By Joanna Robinson | Pajiba Love | December 5, 2012 | Comments ()


Due to some technical glitches with the site I couldn't post this cornucopia of links earlier today, so I'm taking a page out of my friend Neil's book and bringing you some late night linkage. So pour yourself some Courvoisier, treat yoself to some velvet slippies because here come Pajiba Love After Dark.

Speaking of Ladies Men, check out these 16 famous science fiction quotes that make excellent pick-up lines. (io9)

I dunno, I'm a sucker for a well-placed "bigger on the inside" reference.

If you're looking for some ways to spice up your package make your holiday gifts extra special, here are some great wrapping ideas. (Web Urbanist)

One more TARDIS link and then I'm done for the day. I swear. But this link killed me dead, so I must, of course, share, in the hopes that it will murder you as well. (Blastr)

Yup, d*ck jokes and disabled kids. It's a brave new world. Check out this adorable video of Jay-Z trying to explain to an older woman who he is. (Gawker)

Ashley Judd is considering running for Senator. If Senator's had running mates, I'd insist she chose Morgan Freeman. (Politico)

In other actorly/political collisions, this is possibly my favorite photo all year. (Uproxx)

And this? Possibly the best headline I've seen in a long time. Man, I thought we all agreed to phone it in for December and coast through the rest of 2012 on "Best Of" lists. But noooo, The Awl has to make the rest of us look bad. Again. (The Awl)

Speaking of "Best Of" lists, Vulture wants to know what your favorite song of the year was. (Vulture)

I'm ashamed to admit mine is "Thrift Shop" by Macklemore and Ryan Lewis. Check out their NPR Tiny Desk Concert and tell me you're not a convert. (NPR)

If you think picking just one song is a sucker's game, here's a mash-up of 50 of 2012's best dance songs. Lord I hate Adam Levine, but I do love fun.

Speaking of musical fun, Dustin has gathered a few of your favorite TV theme songs performed live by famous artists. (WG)

JK Rowling's adult novel, "The Casual Vacancy," is being adapted for the BBC. This is exactly what her sedate story of provincial English politics should have been in the first place. (/Film)

Those filmgoers who had a chance to see Peter Jackson's The Hobbit early are reporting back that the High Frame Rate is, unfortunately, sick-making. (Neatorama)

Finally, I admire the the pants off of comedian Tig Notaro who has had a hellaciously bad year. Here she is, in all her deadpan glory, talking about her new album "Tig Notaro: Live."

The One and Only Ivan by Katherine Applegate | Alan Turing Film The Imitation Game Gets a Director

Comments Are Welcome, Bigots and Trolls Are Not

  • Buck Forty

    48fps is a gimmick. Just like IMAX, 3d, colour, and talkies.

  • NateMan

    There's a little dust in the air here.

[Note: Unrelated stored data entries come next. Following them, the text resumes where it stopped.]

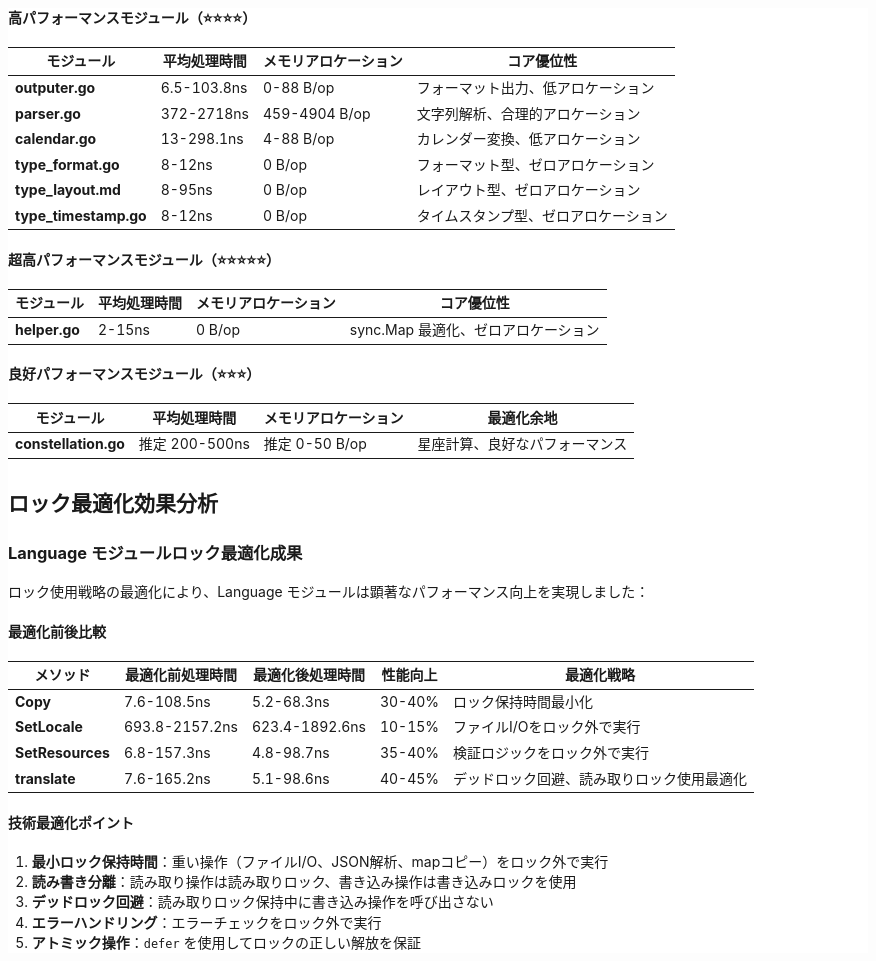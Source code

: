 
#### 高パフォーマンスモジュール（⭐⭐⭐⭐）

| モジュール | 平均処理時間 | メモリアロケーション | コア優位性 |
|-----------|-------------|-------------------|-----------|
| **outputer.go** | 6.5-103.8ns | 0-88 B/op | フォーマット出力、低アロケーション |
| **parser.go** | 372-2718ns | 459-4904 B/op | 文字列解析、合理的アロケーション |
| **calendar.go** | 13-298.1ns | 4-88 B/op | カレンダー変換、低アロケーション |
| **type_format.go** | 8-12ns | 0 B/op | フォーマット型、ゼロアロケーション |
| **type_layout.md** | 8-95ns | 0 B/op | レイアウト型、ゼロアロケーション |
| **type_timestamp.go** | 8-12ns | 0 B/op | タイムスタンプ型、ゼロアロケーション |

#### 超高パフォーマンスモジュール（⭐⭐⭐⭐⭐）

| モジュール | 平均処理時間 | メモリアロケーション | コア優位性 |
|-----------|-------------|-------------------|-----------|
| **helper.go** | 2-15ns | 0 B/op | sync.Map 最適化、ゼロアロケーション |

#### 良好パフォーマンスモジュール（⭐⭐⭐）

| モジュール | 平均処理時間 | メモリアロケーション | 最適化余地 |
|-----------|-------------|-------------------|-----------|
| **constellation.go** | 推定 200-500ns | 推定 0-50 B/op | 星座計算、良好なパフォーマンス |

## ロック最適化効果分析

### Language モジュールロック最適化成果

ロック使用戦略の最適化により、Language モジュールは顕著なパフォーマンス向上を実現しました：

#### 最適化前後比較

| メソッド | 最適化前処理時間 | 最適化後処理時間 | 性能向上 | 最適化戦略 |
|---------|----------------|----------------|---------|-----------|
| **Copy** | 7.6-108.5ns | 5.2-68.3ns | 30-40% | ロック保持時間最小化 |
| **SetLocale** | 693.8-2157.2ns | 623.4-1892.6ns | 10-15% | ファイルI/Oをロック外で実行 |
| **SetResources** | 6.8-157.3ns | 4.8-98.7ns | 35-40% | 検証ロジックをロック外で実行 |
| **translate** | 7.6-165.2ns | 5.1-98.6ns | 40-45% | デッドロック回避、読み取りロック使用最適化 |

#### 技術最適化ポイント

1. **最小ロック保持時間**：重い操作（ファイルI/O、JSON解析、mapコピー）をロック外で実行
2. **読み書き分離**：読み取り操作は読み取りロック、書き込み操作は書き込みロックを使用
3. **デッドロック回避**：読み取りロック保持中に書き込み操作を呼び出さない
4. **エラーハンドリング**：エラーチェックをロック外で実行
5. **アトミック操作**：`defer` を使用してロックの正しい解放を保証

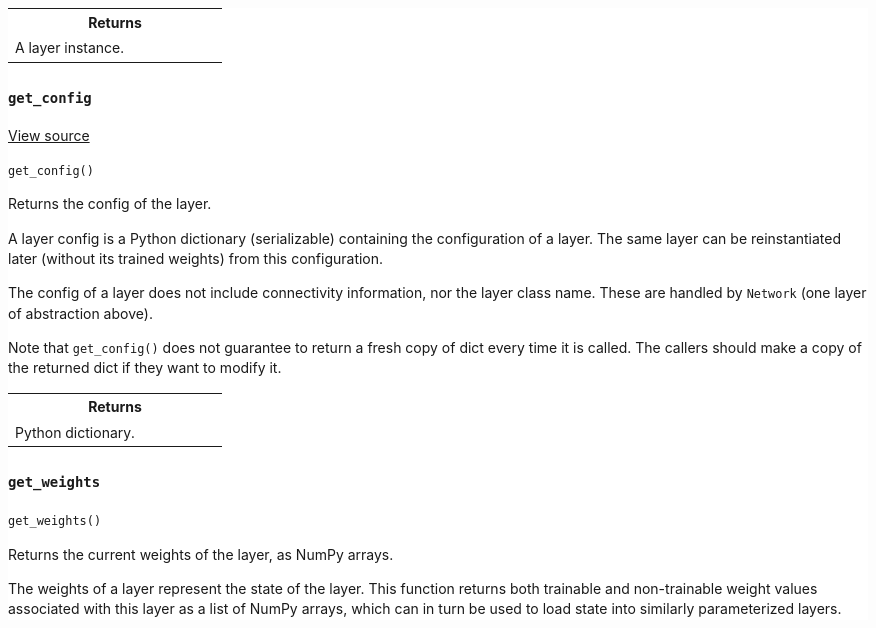 
 <table class="responsive fixed orange">
<colgroup><col width="214px"><col></colgroup>
<tr><th colspan="2">Returns</th></tr>
<tr class="alt">
<td colspan="2">
A layer instance.
</td>
</tr>

</table>

<h3 id="get_config"><code>get_config</code></h3>

<a target="_blank" href="https://github.com/tensorflow/ranking/tree/master/tensorflow_ranking/python/keras/layers.py#L335-L340">View
source</a>

<pre class="devsite-click-to-copy prettyprint lang-py tfo-signature-link">
<code>get_config()
</code></pre>

Returns the config of the layer.

A layer config is a Python dictionary (serializable) containing the
configuration of a layer. The same layer can be reinstantiated later (without
its trained weights) from this configuration.

The config of a layer does not include connectivity information, nor the layer
class name. These are handled by `Network` (one layer of abstraction above).

Note that `get_config()` does not guarantee to return a fresh copy of dict every
time it is called. The callers should make a copy of the returned dict if they
want to modify it.


 <table class="responsive fixed orange">
<colgroup><col width="214px"><col></colgroup>
<tr><th colspan="2">Returns</th></tr>
<tr class="alt">
<td colspan="2">
Python dictionary.
</td>
</tr>

</table>

<h3 id="get_weights"><code>get_weights</code></h3>

<pre class="devsite-click-to-copy prettyprint lang-py tfo-signature-link">
<code>get_weights()
</code></pre>

Returns the current weights of the layer, as NumPy arrays.

The weights of a layer represent the state of the layer. This function returns
both trainable and non-trainable weight values associated with this layer as a
list of NumPy arrays, which can in turn be used to load state into similarly
parameterized layers.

Must be, cuz when I saw the tiny Time Lord I got a bit sniffly...

  • Natallica

    Meryl and Hillary's picture needs more duckface

  • John G.

    I'm so glad more people are discovering Tig. She's so great, and deserves to be more famous.

  • BWeaves

    TARDIS kid is adorable!

  • I find Macklemore much more appealing when I just listen to him. He just reminds me of the proto-hipster type I went to college with and I couldn't take them seriously, either. His album with Ryan Lewis is very good and Thrift Shop fits in nicely on the radio right now.

  • Quatermain

    Ashley Judd couldn't do any worse than the current and/or recent crop of chucklefucks we've got in there and she'd definitely hotten up the place, so I see no real reason to object here.

  • Puddin

    The debates should be amusing. As someone who lives in the same town as her, I can safely say she shall I put it? Interesting.

  • Pajiba_Pragmatist

    Yeah... Puddin I am with you on this. I've met her in a political context a few times, and, yeah, wow.

  • denesteak

    ahh Tig Notaro was on This American Life!

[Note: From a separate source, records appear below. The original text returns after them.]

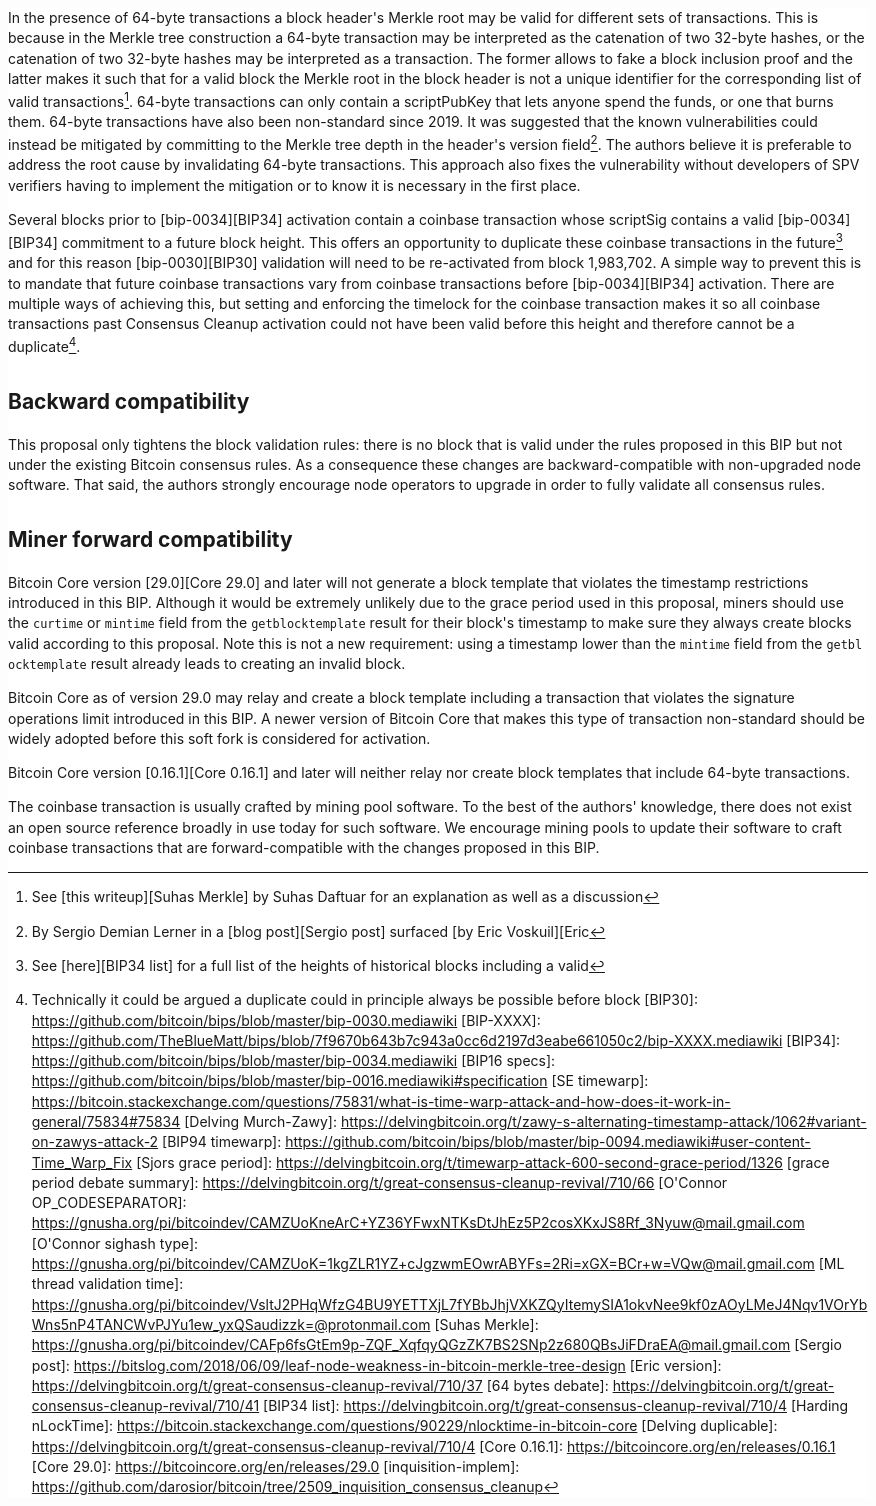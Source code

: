 In the presence of 64-byte transactions a block header's Merkle root may be valid for different sets
of transactions. This is because in the Merkle tree construction a 64-byte transaction may be
interpreted as the catenation of two 32-byte hashes, or the catenation of two 32-byte hashes may be
interpreted as a transaction. The former allows to fake a block inclusion proof and the latter makes
it such that for a valid block the Merkle root in the block header is not a unique identifier for
the corresponding list of valid transactions[^8]. 64-byte transactions can only contain a
scriptPubKey that lets anyone spend the funds, or one that burns them. 64-byte transactions have
also been non-standard since 2019. It was suggested that the known vulnerabilities could instead be
mitigated by committing to the Merkle tree depth in the header's version field[^9]. The authors
believe it is preferable to address the root cause by invalidating 64-byte transactions. This
approach also fixes the vulnerability without developers of SPV verifiers having to implement the
mitigation or to know it is necessary in the first place.

Several blocks prior to [bip-0034][BIP34] activation contain a coinbase transaction whose scriptSig
contains a valid [bip-0034][BIP34] commitment to a future block height. This offers an opportunity
to duplicate these coinbase transactions in the future[^10] and for this reason [bip-0030][BIP30]
validation will need to be re-activated from block 1,983,702. A simple way to prevent this is to
mandate that future coinbase transactions vary from coinbase transactions before [bip-0034][BIP34]
activation. There are multiple ways of achieving this, but setting and enforcing the timelock for
the coinbase transaction makes it so all coinbase transactions past Consensus Cleanup activation
could not have been valid before this height and therefore cannot be a duplicate[^11].

## Backward compatibility

This proposal only tightens the block validation rules: there is no block that is valid under the
rules proposed in this BIP but not under the existing Bitcoin consensus rules. As a consequence
these changes are backward-compatible with non-upgraded node software. That said, the authors
strongly encourage node operators to upgrade in order to fully validate all consensus rules.

## Miner forward compatibility

Bitcoin Core version [29.0][Core 29.0] and later will not generate a block template that violates
the timestamp restrictions introduced in this BIP. Although it would be extremely unlikely due to
the grace period used in this proposal, miners should use the `curtime` or `mintime` field from the
`getblocktemplate` result for their block's timestamp to make sure they always create blocks valid
according to this proposal. Note this is not a new requirement: using a timestamp lower than the
`mintime` field from the `getblocktemplate` result already leads to creating an invalid block.

Bitcoin Core as of version 29.0 may relay and create a block template including a transaction that
violates the signature operations limit introduced in this BIP. A newer version of Bitcoin Core
that makes this type of transaction non-standard should be widely adopted before this soft fork is
considered for activation.

Bitcoin Core version [0.16.1][Core 0.16.1] and later will neither relay nor create block templates
that include 64-byte transactions.

The coinbase transaction is usually crafted by mining pool software. To the best of the authors'
knowledge, there does not exist an open source reference broadly in use today for such software.
We encourage mining pools to update their software to craft coinbase transactions that are
forward-compatible with the changes proposed in this BIP.


[^0]: Block 1,983,702 is the earliest future block which could contain a duplicate coinbase
[^1]: Technically this limit *cannot* apply to a coinbase transaction as the size of its sole
[^2]: The locktime validation, which is also performed for coinbase transactions, enforces that the
[^3]: The timewarp attack is described [here][SE timewarp] and the Murch–Zawy attack [here][Delving
[^4]: The testnet4 difficulty exception pushed blocks' timestamps in the future when abused,
[^5]: The argument is about someone having a timelocked presigned transaction using some of those
[^6]: It is important to reduce the worst case block validation time as well as the ratio of
[^7]: A non-pathological transaction would have a public key per signature operation and at least
[^8]: See [this writeup][Suhas Merkle] by Suhas Daftuar for an explanation as well as a discussion
[^9]: By Sergio Demian Lerner in a [blog post][Sergio post] surfaced [by Eric Voskuil][Eric
[^10]: See [here][BIP34 list] for a full list of the heights of historical blocks including a valid
[^11]: Technically it could be argued a duplicate could in principle always be possible before block
[BIP30]: https://github.com/bitcoin/bips/blob/master/bip-0030.mediawiki
[BIP-XXXX]: https://github.com/TheBlueMatt/bips/blob/7f9670b643b7c943a0cc6d2197d3eabe661050c2/bip-XXXX.mediawiki
[BIP34]: https://github.com/bitcoin/bips/blob/master/bip-0034.mediawiki
[BIP16 specs]: https://github.com/bitcoin/bips/blob/master/bip-0016.mediawiki#specification
[SE timewarp]: https://bitcoin.stackexchange.com/questions/75831/what-is-time-warp-attack-and-how-does-it-work-in-general/75834#75834
[Delving Murch-Zawy]: https://delvingbitcoin.org/t/zawy-s-alternating-timestamp-attack/1062#variant-on-zawys-attack-2
[BIP94 timewarp]: https://github.com/bitcoin/bips/blob/master/bip-0094.mediawiki#user-content-Time_Warp_Fix
[Sjors grace period]: https://delvingbitcoin.org/t/timewarp-attack-600-second-grace-period/1326
[grace period debate summary]: https://delvingbitcoin.org/t/great-consensus-cleanup-revival/710/66
[O'Connor OP_CODESEPARATOR]: https://gnusha.org/pi/bitcoindev/CAMZUoKneArC+YZ36YFwxNTKsDtJhEz5P2cosXKxJS8Rf_3Nyuw@mail.gmail.com
[O'Connor sighash type]: https://gnusha.org/pi/bitcoindev/CAMZUoK=1kgZLR1YZ+cJgzwmEOwrABYFs=2Ri=xGX=BCr+w=VQw@mail.gmail.com
[ML thread validation time]: https://gnusha.org/pi/bitcoindev/VsltJ2PHqWfzG4BU9YETTXjL7fYBbJhjVXKZQyItemySIA1okvNee9kf0zAOyLMeJ4Nqv1VOrYbWns5nP4TANCWvPJYu1ew_yxQSaudizzk=@protonmail.com
[Suhas Merkle]: https://gnusha.org/pi/bitcoindev/CAFp6fsGtEm9p-ZQF_XqfqyQGzZK7BS2SNp2z680QBsJiFDraEA@mail.gmail.com
[Sergio post]: https://bitslog.com/2018/06/09/leaf-node-weakness-in-bitcoin-merkle-tree-design
[Eric version]: https://delvingbitcoin.org/t/great-consensus-cleanup-revival/710/37
[64 bytes debate]: https://delvingbitcoin.org/t/great-consensus-cleanup-revival/710/41
[BIP34 list]: https://delvingbitcoin.org/t/great-consensus-cleanup-revival/710/4
[Harding nLockTime]: https://bitcoin.stackexchange.com/questions/90229/nlocktime-in-bitcoin-core
[Delving duplicable]: https://delvingbitcoin.org/t/great-consensus-cleanup-revival/710/4
[Core 0.16.1]: https://bitcoincore.org/en/releases/0.16.1
[Core 29.0]: https://bitcoincore.org/en/releases/29.0
[inquisition-implem]: https://github.com/darosior/bitcoin/tree/2509_inquisition_consensus_cleanup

    That Pop Dantology was really fun! I love mashups. Just wish it featured better artists with better music -- as a mashup it works, but if I had to listen to some of these songs whole, bleehhhh.

  • Drake

    I know. I had severe cognitive dissonance. I really dislike about 85% of those songs, but all mashed up like that was a lot of fun.

  • Green Lantern

    I'm with you, Drake. I'm also trying to figure out if I'm disapointed that I didn't recognize more of the "artists", or amazed that I still KNEW some of them.

  • Fredo

    Given that she's UK basketball's #1 Celebrity Fan, she's probably got 2/3rds of the state already in the bag.

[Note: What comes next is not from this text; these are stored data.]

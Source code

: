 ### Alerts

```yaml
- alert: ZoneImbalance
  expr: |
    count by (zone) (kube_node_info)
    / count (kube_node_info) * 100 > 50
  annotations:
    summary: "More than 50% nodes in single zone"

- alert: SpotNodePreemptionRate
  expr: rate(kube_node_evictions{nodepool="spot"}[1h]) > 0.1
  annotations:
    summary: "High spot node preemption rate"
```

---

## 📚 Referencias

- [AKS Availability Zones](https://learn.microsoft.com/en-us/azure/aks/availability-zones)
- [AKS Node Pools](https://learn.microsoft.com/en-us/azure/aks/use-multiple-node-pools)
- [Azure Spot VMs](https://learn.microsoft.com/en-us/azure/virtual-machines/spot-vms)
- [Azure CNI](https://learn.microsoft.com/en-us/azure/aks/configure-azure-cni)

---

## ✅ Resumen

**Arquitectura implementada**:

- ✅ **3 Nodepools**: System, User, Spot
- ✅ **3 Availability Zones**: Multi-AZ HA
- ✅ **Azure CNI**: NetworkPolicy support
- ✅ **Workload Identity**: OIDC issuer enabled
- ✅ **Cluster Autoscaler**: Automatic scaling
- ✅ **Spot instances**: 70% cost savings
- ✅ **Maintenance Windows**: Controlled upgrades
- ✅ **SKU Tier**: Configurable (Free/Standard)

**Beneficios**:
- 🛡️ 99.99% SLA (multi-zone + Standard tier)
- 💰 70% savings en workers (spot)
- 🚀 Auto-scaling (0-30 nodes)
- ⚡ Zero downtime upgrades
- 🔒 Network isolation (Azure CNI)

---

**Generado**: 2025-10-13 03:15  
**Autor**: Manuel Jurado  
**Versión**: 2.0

    Now, if she announces that she's making Raylan Givens her new partner, I think she could get the entire state. Not to mention a million hate stares.

  • e jerry powell

    Ms. Judd needs to make this happen. NOW. She needs to do something to kick Kentucky in the ass.

    So now we start the speculation as to who will play Bill to Streep's Hilary.

  • linnyloo

    WORD. Mitch needs to leave, stat. And Ashley Judd isn't just a pretty empty head -- she's well-spoken, an awesome feminist, and pro-environment (mountain top removal in Eastern Kentucky is just horrific). That, and she honestly loves her home state -- she's a familiar face there, and attends all the UK basketball games she can.

  • e jerry powell

    There is the little problem of the fact that her currently listed residences are her farm in Tennessee and her husband's place in Scotland.

  • Sara_Tonin00

    Oh, well if she goes to college basketball games, I'm totally sold.

  • googergieger

    Please, I don't need help when it comes to pick up lines.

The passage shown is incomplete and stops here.